Intergroup-community resentment
In this type of resentment, ideological-political convergences between aggressors and victims are often common and become one of the factors that intensify resentment. Such convergences can give rise to parallel militancies, but not genuinely common militancies, because in the latter there tend to be negotiation processes in which binarisms don’t exist or, if they do, they are multiple and neutralize each other (the aggressor and the victim can be on the same side in a certain internal dispute, but on opposite sides in another dispute). Resentment demands unconditional binarism, just like the ethical-moral aggravation that sustains it.

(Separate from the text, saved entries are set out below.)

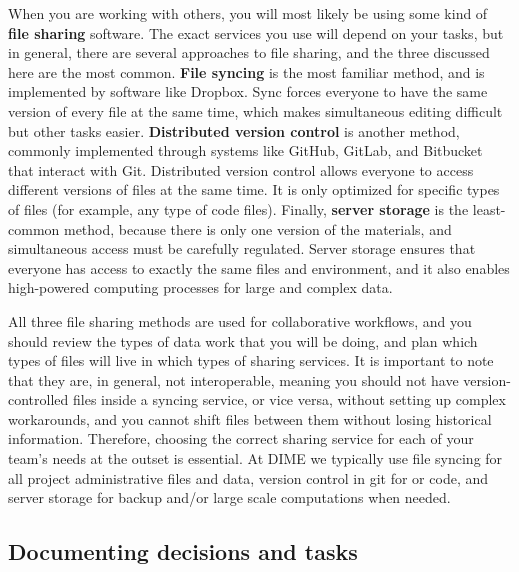 When you are working with others, you will most likely be using
some kind of \textbf{file sharing} software.
The exact services you use will depend on your tasks,
but in general, there are several approaches to file sharing,
and the three discussed here are the most common.
\textbf{File syncing} is the most familiar method,
and is implemented by software like Dropbox.
Sync forces everyone to have the same version of every file at the same time,
which makes simultaneous editing difficult but other tasks easier.
\textbf{Distributed version control} is another method,
commonly implemented through systems like GitHub, GitLab, and Bitbucket
that interact with Git.
Distributed version control allows everyone
to access different versions of files at the same time.
It is only optimized for specific types of files
(for example, any type of code files).
Finally, \textbf{server storage} is the least-common method,
because there is only one version of the materials,
and simultaneous access must be carefully regulated.
Server storage ensures that everyone has access
to exactly the same files and environment, and it also enables
high-powered computing processes for large and complex data.

All three file sharing methods are used for collaborative workflows,
and you should review the types of data work
that you will be doing, and plan which types of files
will live in which types of sharing services.
It is important to note that they are, in general, not interoperable,
meaning you should not have version-controlled files inside a syncing service,
or vice versa, without setting up complex workarounds,
and you cannot shift files between them without losing historical information.
Therefore, choosing the correct sharing service for each of your team's needs at the outset is essential.
At DIME we typically use file syncing for all project administrative files and data,
version control in git for or code,
and server storage for backup and/or large scale computations when needed.

\subsection{Documenting decisions and tasks}

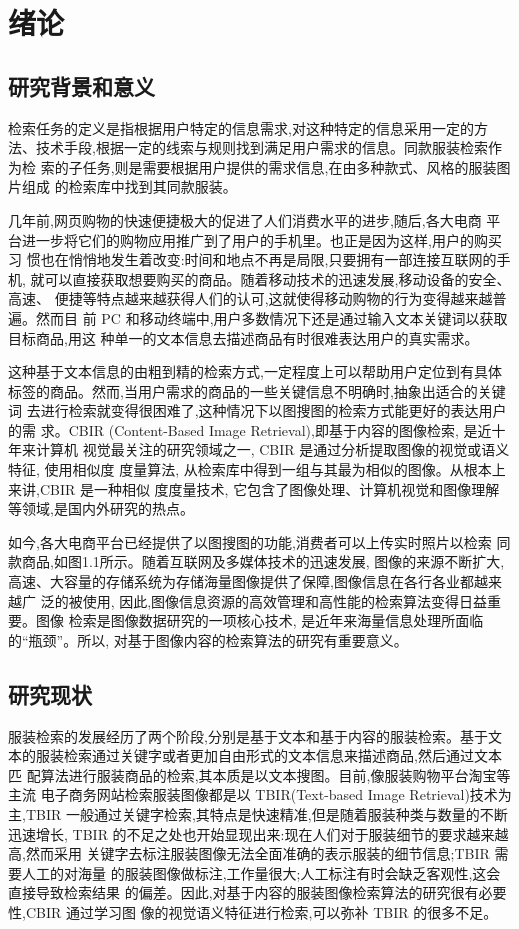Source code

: \chapter{绪论}

\section{研究背景和意义}
检索任务的定义是指根据用户特定的信息需求,对这种特定的信息采用一定的方
法、技术手段,根据一定的线索与规则找到满足用户需求的信息。同款服装检索作为检
索的子任务,则是需要根据用户提供的需求信息,在由多种款式、风格的服装图片组成
的检索库中找到其同款服装。

几年前,网页购物的快速便捷极大的促进了人们消费水平的进步,随后,各大电商
平台进一步将它们的购物应用推广到了用户的手机里。也正是因为这样,用户的购买习
惯也在悄悄地发生着改变:时间和地点不再是局限,只要拥有一部连接互联网的手机,
就可以直接获取想要购买的商品。随着移动技术的迅速发展,移动设备的安全、高速、
便捷等特点越来越获得人们的认可,这就使得移动购物的行为变得越来越普遍。然而目
前 PC 和移动终端中,用户多数情况下还是通过输入文本关键词以获取目标商品,用这
种单一的文本信息去描述商品有时很难表达用户的真实需求。

这种基于文本信息的由粗到精的检索方式,一定程度上可以帮助用户定位到有具体
标签的商品。然而,当用户需求的商品的一些关键信息不明确时,抽象出适合的关键词
去进行检索就变得很困难了,这种情况下以图搜图的检索方式能更好的表达用户的需
求。CBIR (Content-Based Image Retrieval),即基于内容的图像检索, 是近十年来计算机
视觉最关注的研究领域之一, CBIR 是通过分析提取图像的视觉或语义特征, 使用相似度
度量算法, 从检索库中得到一组与其最为相似的图像。从根本上来讲,CBIR 是一种相似
度度量技术, 它包含了图像处理、计算机视觉和图像理解等领域,是国内外研究的热点。

如今,各大电商平台已经提供了以图搜图的功能,消费者可以上传实时照片以检索
同款商品,如图1.1所示。随着互联网及多媒体技术的迅速发展, 图像的来源不断扩大,
高速、大容量的存储系统为存储海量图像提供了保障,图像信息在各行各业都越来越广
泛的被使用, 因此,图像信息资源的高效管理和高性能的检索算法变得日益重要。图像
检索是图像数据研究的一项核心技术, 是近年来海量信息处理所面临的“瓶颈”。所以,
对基于图像内容的检索算法的研究有重要意义。


\section{研究现状}

服装检索的发展经历了两个阶段,分别是基于文本和基于内容的服装检索。基于文
本的服装检索通过关键字或者更加自由形式的文本信息来描述商品,然后通过文本匹
配算法进行服装商品的检索,其本质是以文本搜图。目前,像服装购物平台淘宝等主流
电子商务网站检索服装图像都是以 TBIR(Text-based Image Retrieval)技术为主,TBIR
一般通过关键字检索,其特点是快速精准,但是随着服装种类与数量的不断迅速增长,
TBIR 的不足之处也开始显现出来:现在人们对于服装细节的要求越来越高,然而采用
关键字去标注服装图像无法全面准确的表示服装的细节信息;TBIR 需要人工的对海量
的服装图像做标注,工作量很大;人工标注有时会缺乏客观性,这会直接导致检索结果
的偏差。因此,对基于内容的服装图像检索算法的研究很有必要性,CBIR 通过学习图
像的视觉语义特征进行检索,可以弥补 TBIR 的很多不足。

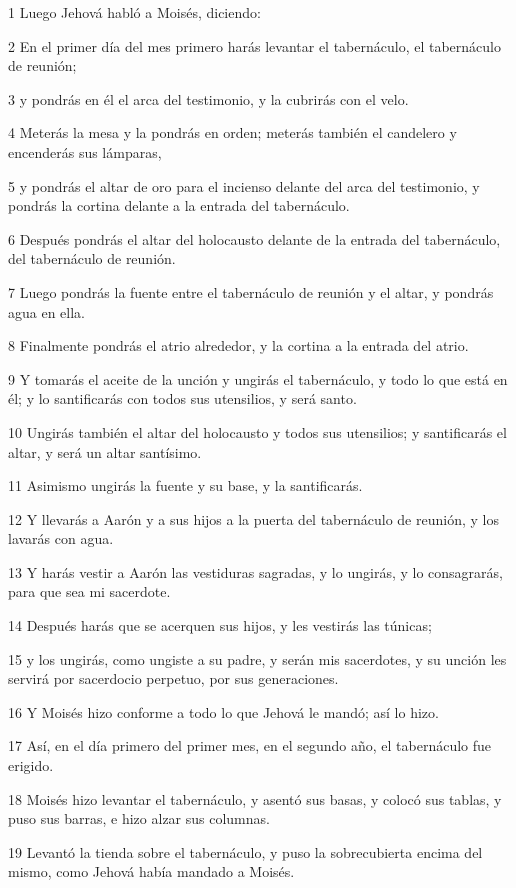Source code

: \par 1 Luego Jehová habló a Moisés, diciendo:
\par 2 En el primer día del mes primero harás levantar el tabernáculo, el tabernáculo de reunión;
\par 3 y pondrás en él el arca del testimonio, y la cubrirás con el velo.
\par 4 Meterás la mesa y la pondrás en orden; meterás también el candelero y encenderás sus lámparas,
\par 5 y pondrás el altar de oro para el incienso delante del arca del testimonio, y pondrás la cortina delante a la entrada del tabernáculo.
\par 6 Después pondrás el altar del holocausto delante de la entrada del tabernáculo, del tabernáculo de reunión.
\par 7 Luego pondrás la fuente entre el tabernáculo de reunión y el altar, y pondrás agua en ella.
\par 8 Finalmente pondrás el atrio alrededor, y la cortina a la entrada del atrio.
\par 9 Y tomarás el aceite de la unción y ungirás el tabernáculo, y todo lo que está en él; y lo santificarás con todos sus utensilios, y será santo.
\par 10 Ungirás también el altar del holocausto y todos sus utensilios; y santificarás el altar, y será un altar santísimo.
\par 11 Asimismo ungirás la fuente y su base, y la santificarás.
\par 12 Y llevarás a Aarón y a sus hijos a la puerta del tabernáculo de reunión, y los lavarás con agua.
\par 13 Y harás vestir a Aarón las vestiduras sagradas, y lo ungirás, y lo consagrarás, para que sea mi sacerdote.
\par 14 Después harás que se acerquen sus hijos, y les vestirás las túnicas;
\par 15 y los ungirás, como ungiste a su padre, y serán mis sacerdotes, y su unción les servirá por sacerdocio perpetuo, por sus generaciones.
\par 16 Y Moisés hizo conforme a todo lo que Jehová le mandó; así lo hizo.
\par 17 Así, en el día primero del primer mes, en el segundo año, el tabernáculo fue erigido.
\par 18 Moisés hizo levantar el tabernáculo, y asentó sus basas, y colocó sus tablas, y puso sus barras, e hizo alzar sus columnas.
\par 19 Levantó la tienda sobre el tabernáculo, y puso la sobrecubierta encima del mismo, como Jehová había mandado a Moisés.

Especially in the global North, this type of resentment is prevalent due to the emergence of neoliberalism as the dominant version of capitalism at the beginning of the 21st century and the culture war that sustains the growth of far-right politics and the neoconservatism that accompanies it. They contribute to generating forms of individualistic subjectivation that celebrate autonomy and assert themselves through moral judgments about harm and injustice. The individual political subject is dramatized by being transformed into the center of politics through the exemplarity of its investment.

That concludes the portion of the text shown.